In mammals, including humans, the cells that contract the heart muscle and enable it to beat do not regenerate after injury. After a heart attack, there is a dramatic loss of these heart muscle cells, and those that survive cannot effectively replicate. With fewer of these contractile cells, known as cardiomyocytes, the heart pumps less blood with each beat, leading to the increased mortality associated with heart disease.

Researchers have used mouse models to demonstrate a new approach to restart replication in existing cardiomyocytes — an injectable gel that slowly releases short gene sequences known as microRNAs into the heart muscle. Though the reasons cardiomyocytes don’t regenerate aren’t fully understood, the researchers used microRNAs that target signaling pathways related to cell proliferation and were able to inhibit some of the inherent “stop” signals that keep cardiomyocytes from replicating. This resulted in cardiomyocytes reactivating their proliferative potential. With more heart cells dividing and reproducing, mice treated with this gel after heart attack showed improved recovery in key clinically relevant categories.

MicroRNA-based therapies have been studied in the past but delivering the right dose to the right place has been a consistent challenge. Biologic drugs turn over very fast — the microRNAs used in tests last less than eight hours in the bloodstream, so having a high local concentration has strong advantages.

Their short lifespan means that if patients were treated systemically, they would need to be injected frequently with large doses to ensure that a sufficient amount of microRNAs reaches their target in the heart.

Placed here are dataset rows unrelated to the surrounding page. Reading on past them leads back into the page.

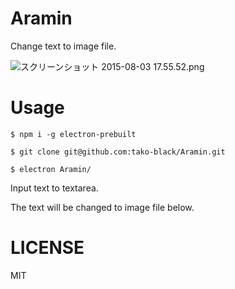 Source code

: # Aramin
Change text to image file.

![スクリーンショット 2015-08-03 17.55.52.png](https://qiita-image-store.s3.amazonaws.com/0/45771/b01ca8db-dba9-9a8b-dc6d-1659041f0e32.png "スクリーンショット 2015-08-03 17.55.52.png")

# Usage
`$ npm i -g electron-prebuilt`

`$ git clone git@github.com:tako-black/Aramin.git`

`$ electron Aramin/`

Input text to textarea.

The text will be changed to image file below.

# LICENSE
MIT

And because these microRNAs are designed to promote cell proliferation, there would be a risk of tumor-producing, off-target effects.

The most important traits of the gel are that it is shear-thinning and self-healing. Shear-thinning means it has bonds that can be broken under mechanical stress, making it more fluid and allowing it to flow through a syringe or catheter. Self-healing means that when stress is removed, the gel’s bonds re-form, allowing it to stay in place within the heart muscle. In addition to the bonds that give the gel its consistency, the gel features attachment sites that keep the microRNAs in place. As the gel breaks down, it loses its grip on the microRNAs, which can slip out of the gel and into the cardiomyocytes.

While encapsulated, the microRNAs are also protected from degradation, maximizing the time period that they can be effective without the risk of invading off-target cells.

Next steps involve testing human heart cells in vitro, and conducting physiological experiments in animals with more human-like hearts, such as pigs. More than a potentially life-prolonging treatment itself, the microRNA-gel approach represents a new, more direct avenue for precision regenerative medicine.